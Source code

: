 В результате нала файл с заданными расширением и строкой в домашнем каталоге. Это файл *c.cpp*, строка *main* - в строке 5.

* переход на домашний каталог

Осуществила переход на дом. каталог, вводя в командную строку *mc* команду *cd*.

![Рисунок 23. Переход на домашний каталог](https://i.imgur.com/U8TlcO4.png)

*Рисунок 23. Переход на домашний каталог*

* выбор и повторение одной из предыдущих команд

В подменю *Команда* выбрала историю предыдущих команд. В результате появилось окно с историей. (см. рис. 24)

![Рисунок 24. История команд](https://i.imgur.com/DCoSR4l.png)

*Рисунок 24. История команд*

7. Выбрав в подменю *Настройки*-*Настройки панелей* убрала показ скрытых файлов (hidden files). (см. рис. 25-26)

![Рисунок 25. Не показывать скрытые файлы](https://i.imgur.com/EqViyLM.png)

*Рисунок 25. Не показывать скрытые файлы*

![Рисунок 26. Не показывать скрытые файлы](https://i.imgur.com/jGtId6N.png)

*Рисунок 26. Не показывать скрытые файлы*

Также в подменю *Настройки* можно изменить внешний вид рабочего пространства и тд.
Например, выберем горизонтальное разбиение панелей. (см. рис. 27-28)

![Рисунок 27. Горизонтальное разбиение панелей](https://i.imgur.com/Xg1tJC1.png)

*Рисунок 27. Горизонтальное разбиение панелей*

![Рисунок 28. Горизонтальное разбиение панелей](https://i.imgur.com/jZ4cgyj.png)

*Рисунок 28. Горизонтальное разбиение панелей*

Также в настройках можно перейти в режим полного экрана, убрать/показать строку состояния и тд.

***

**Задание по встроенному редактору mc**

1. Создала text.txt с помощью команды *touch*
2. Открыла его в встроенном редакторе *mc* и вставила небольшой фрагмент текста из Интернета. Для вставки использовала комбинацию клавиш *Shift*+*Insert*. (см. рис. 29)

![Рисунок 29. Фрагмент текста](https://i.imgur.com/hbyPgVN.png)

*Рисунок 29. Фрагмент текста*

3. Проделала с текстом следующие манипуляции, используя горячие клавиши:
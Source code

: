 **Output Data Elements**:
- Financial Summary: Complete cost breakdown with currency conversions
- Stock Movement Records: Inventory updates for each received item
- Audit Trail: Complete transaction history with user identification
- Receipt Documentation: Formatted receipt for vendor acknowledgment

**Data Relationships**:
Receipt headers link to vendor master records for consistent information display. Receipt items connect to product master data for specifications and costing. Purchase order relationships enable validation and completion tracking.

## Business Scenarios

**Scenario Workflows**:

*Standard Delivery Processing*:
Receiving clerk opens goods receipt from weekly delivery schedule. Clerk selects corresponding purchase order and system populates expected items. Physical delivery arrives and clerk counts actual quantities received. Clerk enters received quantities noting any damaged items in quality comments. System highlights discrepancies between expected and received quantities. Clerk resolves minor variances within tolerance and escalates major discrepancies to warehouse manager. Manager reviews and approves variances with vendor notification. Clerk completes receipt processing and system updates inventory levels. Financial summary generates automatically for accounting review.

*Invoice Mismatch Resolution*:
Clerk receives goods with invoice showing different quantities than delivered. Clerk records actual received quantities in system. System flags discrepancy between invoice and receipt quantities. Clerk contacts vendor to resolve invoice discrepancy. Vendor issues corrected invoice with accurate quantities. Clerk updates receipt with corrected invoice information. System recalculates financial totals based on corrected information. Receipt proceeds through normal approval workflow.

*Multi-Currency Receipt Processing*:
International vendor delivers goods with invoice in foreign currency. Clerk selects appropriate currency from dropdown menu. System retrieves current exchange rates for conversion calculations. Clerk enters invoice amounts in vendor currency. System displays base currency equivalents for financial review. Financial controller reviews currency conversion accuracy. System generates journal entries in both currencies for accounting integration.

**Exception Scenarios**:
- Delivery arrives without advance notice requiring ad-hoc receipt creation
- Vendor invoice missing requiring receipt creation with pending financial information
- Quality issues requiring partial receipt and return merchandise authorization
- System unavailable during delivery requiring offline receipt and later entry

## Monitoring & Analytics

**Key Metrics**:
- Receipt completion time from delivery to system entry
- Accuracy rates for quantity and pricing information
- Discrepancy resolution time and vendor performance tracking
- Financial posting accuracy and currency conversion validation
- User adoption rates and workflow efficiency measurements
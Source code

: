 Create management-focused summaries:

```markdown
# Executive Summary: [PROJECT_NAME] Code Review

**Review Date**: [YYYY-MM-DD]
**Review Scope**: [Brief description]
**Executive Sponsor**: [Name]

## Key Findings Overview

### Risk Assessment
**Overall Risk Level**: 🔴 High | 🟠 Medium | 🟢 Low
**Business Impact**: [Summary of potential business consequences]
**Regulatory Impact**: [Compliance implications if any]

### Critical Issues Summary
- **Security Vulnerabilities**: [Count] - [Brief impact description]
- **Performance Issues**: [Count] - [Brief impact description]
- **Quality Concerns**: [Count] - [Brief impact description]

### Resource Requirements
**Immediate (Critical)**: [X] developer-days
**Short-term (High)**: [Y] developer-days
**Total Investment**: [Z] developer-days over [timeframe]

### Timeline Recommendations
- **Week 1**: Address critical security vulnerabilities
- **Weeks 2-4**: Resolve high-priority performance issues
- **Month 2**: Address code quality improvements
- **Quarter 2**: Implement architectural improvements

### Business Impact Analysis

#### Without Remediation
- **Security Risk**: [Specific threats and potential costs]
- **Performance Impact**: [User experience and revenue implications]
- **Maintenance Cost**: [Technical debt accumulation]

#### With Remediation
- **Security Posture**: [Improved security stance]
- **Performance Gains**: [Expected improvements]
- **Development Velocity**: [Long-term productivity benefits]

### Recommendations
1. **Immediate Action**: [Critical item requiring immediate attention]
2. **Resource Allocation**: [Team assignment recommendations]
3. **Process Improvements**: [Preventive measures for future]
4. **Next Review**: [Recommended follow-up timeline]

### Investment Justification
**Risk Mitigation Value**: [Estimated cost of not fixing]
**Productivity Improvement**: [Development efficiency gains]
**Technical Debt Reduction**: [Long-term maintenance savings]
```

- **Task instructions**
Return the whole listing above verbatim.

- **Task output**
Source code

: В результате нала файл с заданными расширением и строкой в домашнем каталоге. Это файл *c.cpp*, строка *main* - в строке 5.

* переход на домашний каталог

Осуществила переход на дом. каталог, вводя в командную строку *mc* команду *cd*.

![Рисунок 23. Переход на домашний каталог](https://i.imgur.com/U8TlcO4.png)

*Рисунок 23. Переход на домашний каталог*

* выбор и повторение одной из предыдущих команд

В подменю *Команда* выбрала историю предыдущих команд. В результате появилось окно с историей. (см. рис. 24)

![Рисунок 24. История команд](https://i.imgur.com/DCoSR4l.png)

*Рисунок 24. История команд*

7. Выбрав в подменю *Настройки*-*Настройки панелей* убрала показ скрытых файлов (hidden files). (см. рис. 25-26)

![Рисунок 25. Не показывать скрытые файлы](https://i.imgur.com/EqViyLM.png)

*Рисунок 25. Не показывать скрытые файлы*

![Рисунок 26. Не показывать скрытые файлы](https://i.imgur.com/jGtId6N.png)

*Рисунок 26. Не показывать скрытые файлы*

Также в подменю *Настройки* можно изменить внешний вид рабочего пространства и тд.
Например, выберем горизонтальное разбиение панелей. (см. рис. 27-28)

![Рисунок 27. Горизонтальное разбиение панелей](https://i.imgur.com/Xg1tJC1.png)

*Рисунок 27. Горизонтальное разбиение панелей*

![Рисунок 28. Горизонтальное разбиение панелей](https://i.imgur.com/jZ4cgyj.png)

*Рисунок 28. Горизонтальное разбиение панелей*

Также в настройках можно перейти в режим полного экрана, убрать/показать строку состояния и тд.

***

**Задание по встроенному редактору mc**

1. Создала text.txt с помощью команды *touch*
2. Открыла его в встроенном редакторе *mc* и вставила небольшой фрагмент текста из Интернета. Для вставки использовала комбинацию клавиш *Shift*+*Insert*. (см. рис. 29)

![Рисунок 29. Фрагмент текста](https://i.imgur.com/hbyPgVN.png)

*Рисунок 29. Фрагмент текста*

3. Проделала с текстом следующие манипуляции, используя горячие клавиши:
Source code

: **Output Data Elements**:
- Financial Summary: Complete cost breakdown with currency conversions
- Stock Movement Records: Inventory updates for each received item
- Audit Trail: Complete transaction history with user identification
- Receipt Documentation: Formatted receipt for vendor acknowledgment

**Data Relationships**:
Receipt headers link to vendor master records for consistent information display. Receipt items connect to product master data for specifications and costing. Purchase order relationships enable validation and completion tracking.

## Business Scenarios

**Scenario Workflows**:

*Standard Delivery Processing*:
Receiving clerk opens goods receipt from weekly delivery schedule. Clerk selects corresponding purchase order and system populates expected items. Physical delivery arrives and clerk counts actual quantities received. Clerk enters received quantities noting any damaged items in quality comments. System highlights discrepancies between expected and received quantities. Clerk resolves minor variances within tolerance and escalates major discrepancies to warehouse manager. Manager reviews and approves variances with vendor notification. Clerk completes receipt processing and system updates inventory levels. Financial summary generates automatically for accounting review.

*Invoice Mismatch Resolution*:
Clerk receives goods with invoice showing different quantities than delivered. Clerk records actual received quantities in system. System flags discrepancy between invoice and receipt quantities. Clerk contacts vendor to resolve invoice discrepancy. Vendor issues corrected invoice with accurate quantities. Clerk updates receipt with corrected invoice information. System recalculates financial totals based on corrected information. Receipt proceeds through normal approval workflow.

*Multi-Currency Receipt Processing*:
International vendor delivers goods with invoice in foreign currency. Clerk selects appropriate currency from dropdown menu. System retrieves current exchange rates for conversion calculations. Clerk enters invoice amounts in vendor currency. System displays base currency equivalents for financial review. Financial controller reviews currency conversion accuracy. System generates journal entries in both currencies for accounting integration.

**Exception Scenarios**:
- Delivery arrives without advance notice requiring ad-hoc receipt creation
- Vendor invoice missing requiring receipt creation with pending financial information
- Quality issues requiring partial receipt and return merchandise authorization
- System unavailable during delivery requiring offline receipt and later entry

## Monitoring & Analytics

**Key Metrics**:
- Receipt completion time from delivery to system entry
- Accuracy rates for quantity and pricing information
- Discrepancy resolution time and vendor performance tracking
- Financial posting accuracy and currency conversion validation
- User adoption rates and workflow efficiency measurements
Source code

: Create management-focused summaries:

```markdown
# Executive Summary: [PROJECT_NAME] Code Review

**Review Date**: [YYYY-MM-DD]
**Review Scope**: [Brief description]
**Executive Sponsor**: [Name]

## Key Findings Overview

### Risk Assessment
**Overall Risk Level**: 🔴 High | 🟠 Medium | 🟢 Low
**Business Impact**: [Summary of potential business consequences]
**Regulatory Impact**: [Compliance implications if any]

### Critical Issues Summary
- **Security Vulnerabilities**: [Count] - [Brief impact description]
- **Performance Issues**: [Count] - [Brief impact description]
- **Quality Concerns**: [Count] - [Brief impact description]

### Resource Requirements
**Immediate (Critical)**: [X] developer-days
**Short-term (High)**: [Y] developer-days
**Total Investment**: [Z] developer-days over [timeframe]

### Timeline Recommendations
- **Week 1**: Address critical security vulnerabilities
- **Weeks 2-4**: Resolve high-priority performance issues
- **Month 2**: Address code quality improvements
- **Quarter 2**: Implement architectural improvements

### Business Impact Analysis

#### Without Remediation
- **Security Risk**: [Specific threats and potential costs]
- **Performance Impact**: [User experience and revenue implications]
- **Maintenance Cost**: [Technical debt accumulation]

#### With Remediation
- **Security Posture**: [Improved security stance]
- **Performance Gains**: [Expected improvements]
- **Development Velocity**: [Long-term productivity benefits]

### Recommendations
1. **Immediate Action**: [Critical item requiring immediate attention]
2. **Resource Allocation**: [Team assignment recommendations]
3. **Process Improvements**: [Preventive measures for future]
4. **Next Review**: [Recommended follow-up timeline]

### Investment Justification
**Risk Mitigation Value**: [Estimated cost of not fixing]
**Productivity Improvement**: [Development efficiency gains]
**Technical Debt Reduction**: [Long-term maintenance savings]
```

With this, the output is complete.